▶ [TASK INPUTS]
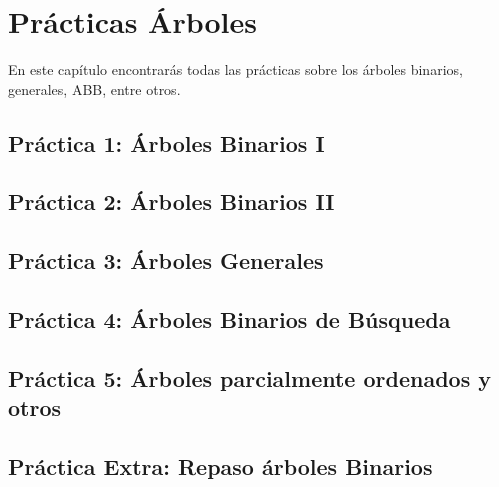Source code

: \chapter{Prácticas Árboles}
En este capítulo encontrarás todas las prácticas sobre los árboles binarios, generales, ABB, entre otros.

\section*{Práctica 1: Árboles Binarios I}
{}
\label{sec:practica1}



\newpage
\section*{Práctica 2: Árboles Binarios II}
{}
\label{sec:practica2}


\newpage
\section*{Práctica 3: Árboles Generales}
{}
\label{sec:practica3}


\newpage
\section*{Práctica 4: Árboles Binarios de Búsqueda}
{}
\label{sec:practica4}


\newpage
\section*{Práctica 5: Árboles parcialmente ordenados y otros}
{}
\label{sec:practica5}



\newpage
\section*{Práctica Extra: Repaso árboles Binarios}
{}
\label{sec:practicaextra}


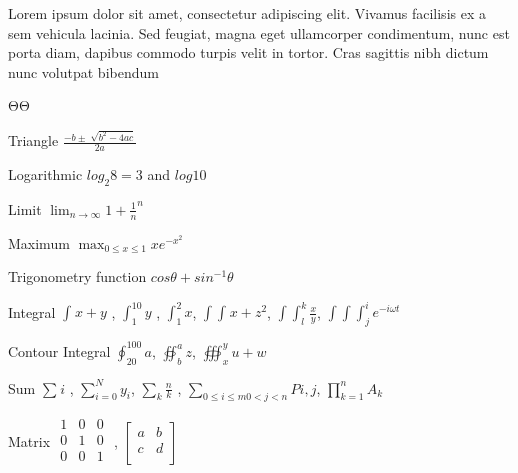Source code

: \documentclass{book}
\begin{document}
Lorem ipsum dolor sit amet, consectetur adipiscing elit. Vivamus facilisis ex a sem vehicula lacinia. Sed feugiat, magna eget ullamcorper condimentum, nunc est porta diam, dapibus commodo turpis velit in tortor. Cras sagittis nibh dictum nunc volutpat bibendum 

ΘΘ

Triangle $\frac{-b\pm \sqrt[]{{b}^{2}-4ac}}{2a}$

Logarithmic ${log}_{2}8=3$ and $log10$

Limit $\lim_{n\rightarrow \infty }{1+\frac{1}{n}}^{n}$

Maximum $\max_{0\leq x\leq 1}x{e}^{-{x}^{2}}$

Trigonometry function $cos\theta + {sin}^{-1}\theta $

Integral $\int_{}^{}x+y$ , $\int_{1}^{10}y$ , $\int_{1}^{2}x$, $\int\!\int _{}^{}x+{z}^{2}$, $\int\!\int _{l}^{k}\frac{x}{y}$, $\int\!\int\!\int _{j}^{i}{e}^{-i\omega t}$

Contour Integral $\oint _{20}^{100}a$, $\oiint _{b}^{a}z$, $\oiiint _{x}^{y}u+w$

Sum $\sum _{}^{}i$ , $\sum _{i=0}^{N}{y}_{i}$, $\sum _{k}^{}\frac{n}{k}$ , $\sum _{0\leq  i \leq  m0<j<n }^{}Pi,j$, $\prod _{k=1}^{n}{A}_{k}$

Matrix $\begin{matrix}
1 & 0 & 0 \\
0 & 1 & 0 \\
0 & 0 & 1 \\
\end{matrix}
$ , $\begin{bmatrix}
a & b \\
c & d \\
\end{bmatrix}
$
\end{document}
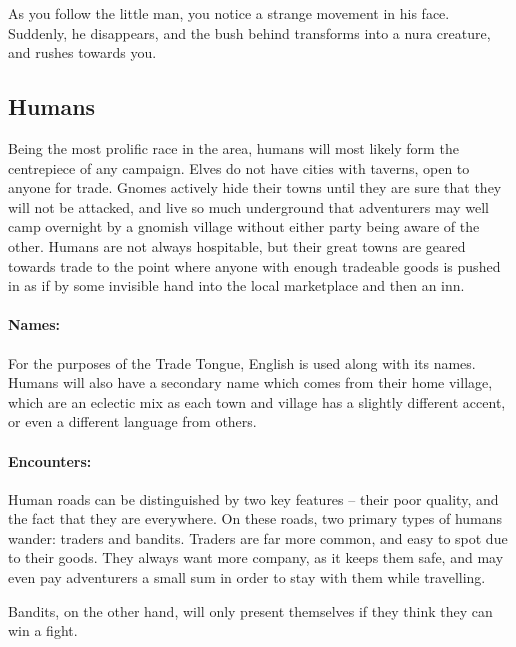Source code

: \begin{multicols}{2}
\begin{boxtext}

	As you follow the little man, you notice a strange movement in his face.
	Suddenly, he disappears, and the bush behind transforms into a nura creature, and rushes towards you.

\end{boxtext}

\subsection{Humans}

Being the most prolific race in the area, humans will most likely form the centrepiece of any campaign.  Elves do not have cities with taverns, open to anyone for trade.  Gnomes actively hide their towns until they are sure that they will not be attacked, and live so much underground that adventurers may well camp overnight by a gnomish village without either party being aware of the other.  Humans are not always hospitable, but their great towns are geared towards trade to the point where anyone with enough tradeable goods is pushed in as if by some invisible hand into the local marketplace and then an inn.

\paragraph{Names:} For the purposes of the Trade Tongue, English is used along with its names.
Humans will also have a secondary name which comes from their home village, which are an eclectic mix as each town and village has a slightly different accent, or even a different language from others.

\paragraph{Encounters:} Human roads can be distinguished by two key features -- their poor quality, and the fact that they are everywhere.
On these roads, two primary types of humans wander: traders and bandits.
Traders are far more common, and easy to spot due to their goods.
They always want more company, as it keeps them safe, and may even pay adventurers a small sum in order to stay with them while travelling.

Bandits, on the other hand, will only present themselves if they think they can win a fight.

\label{human_trader}


\end{multicols}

▶ [TASK PROMPT]
Word for word, restate all of the entries above and leave each picture out.

▶ [WRITTEN ANSWER]
Source code

: \chapter{Prácticas Árboles}
En este capítulo encontrarás todas las prácticas sobre los árboles binarios, generales, ABB, entre otros.

\section*{Práctica 1: Árboles Binarios I}
{}
\label{sec:practica1}



\newpage
\section*{Práctica 2: Árboles Binarios II}
{}
\label{sec:practica2}


\newpage
\section*{Práctica 3: Árboles Generales}
{}
\label{sec:practica3}


\newpage
\section*{Práctica 4: Árboles Binarios de Búsqueda}
{}
\label{sec:practica4}


\newpage
\section*{Práctica 5: Árboles parcialmente ordenados y otros}
{}
\label{sec:practica5}



\newpage
\section*{Práctica Extra: Repaso árboles Binarios}
{}
\label{sec:practicaextra}


Source code

: \documentclass{book}
\begin{document}
Lorem ipsum dolor sit amet, consectetur adipiscing elit. Vivamus facilisis ex a sem vehicula lacinia. Sed feugiat, magna eget ullamcorper condimentum, nunc est porta diam, dapibus commodo turpis velit in tortor. Cras sagittis nibh dictum nunc volutpat bibendum 

ΘΘ

Triangle $\frac{-b\pm \sqrt[]{{b}^{2}-4ac}}{2a}$

Logarithmic ${log}_{2}8=3$ and $log10$

Limit $\lim_{n\rightarrow \infty }{1+\frac{1}{n}}^{n}$

Maximum $\max_{0\leq x\leq 1}x{e}^{-{x}^{2}}$

Trigonometry function $cos\theta + {sin}^{-1}\theta $

Integral $\int_{}^{}x+y$ , $\int_{1}^{10}y$ , $\int_{1}^{2}x$, $\int\!\int _{}^{}x+{z}^{2}$, $\int\!\int _{l}^{k}\frac{x}{y}$, $\int\!\int\!\int _{j}^{i}{e}^{-i\omega t}$

Contour Integral $\oint _{20}^{100}a$, $\oiint _{b}^{a}z$, $\oiiint _{x}^{y}u+w$

Sum $\sum _{}^{}i$ , $\sum _{i=0}^{N}{y}_{i}$, $\sum _{k}^{}\frac{n}{k}$ , $\sum _{0\leq  i \leq  m0<j<n }^{}Pi,j$, $\prod _{k=1}^{n}{A}_{k}$

Matrix $\begin{matrix}
1 & 0 & 0 \\
0 & 1 & 0 \\
0 & 0 & 1 \\
\end{matrix}
$ , $\begin{bmatrix}
a & b \\
c & d \\
\end{bmatrix}
$
\end{document}
Source code

: \begin{multicols}{2}
\begin{boxtext}

	As you follow the little man, you notice a strange movement in his face.
	Suddenly, he disappears, and the bush behind transforms into a nura creature, and rushes towards you.

\end{boxtext}

\subsection{Humans}

Being the most prolific race in the area, humans will most likely form the centrepiece of any campaign.  Elves do not have cities with taverns, open to anyone for trade.  Gnomes actively hide their towns until they are sure that they will not be attacked, and live so much underground that adventurers may well camp overnight by a gnomish village without either party being aware of the other.  Humans are not always hospitable, but their great towns are geared towards trade to the point where anyone with enough tradeable goods is pushed in as if by some invisible hand into the local marketplace and then an inn.

\paragraph{Names:} For the purposes of the Trade Tongue, English is used along with its names.
Humans will also have a secondary name which comes from their home village, which are an eclectic mix as each town and village has a slightly different accent, or even a different language from others.

\paragraph{Encounters:} Human roads can be distinguished by two key features -- their poor quality, and the fact that they are everywhere.
On these roads, two primary types of humans wander: traders and bandits.
Traders are far more common, and easy to spot due to their goods.
They always want more company, as it keeps them safe, and may even pay adventurers a small sum in order to stay with them while travelling.

Bandits, on the other hand, will only present themselves if they think they can win a fight.

\label{human_trader}


\end{multicols}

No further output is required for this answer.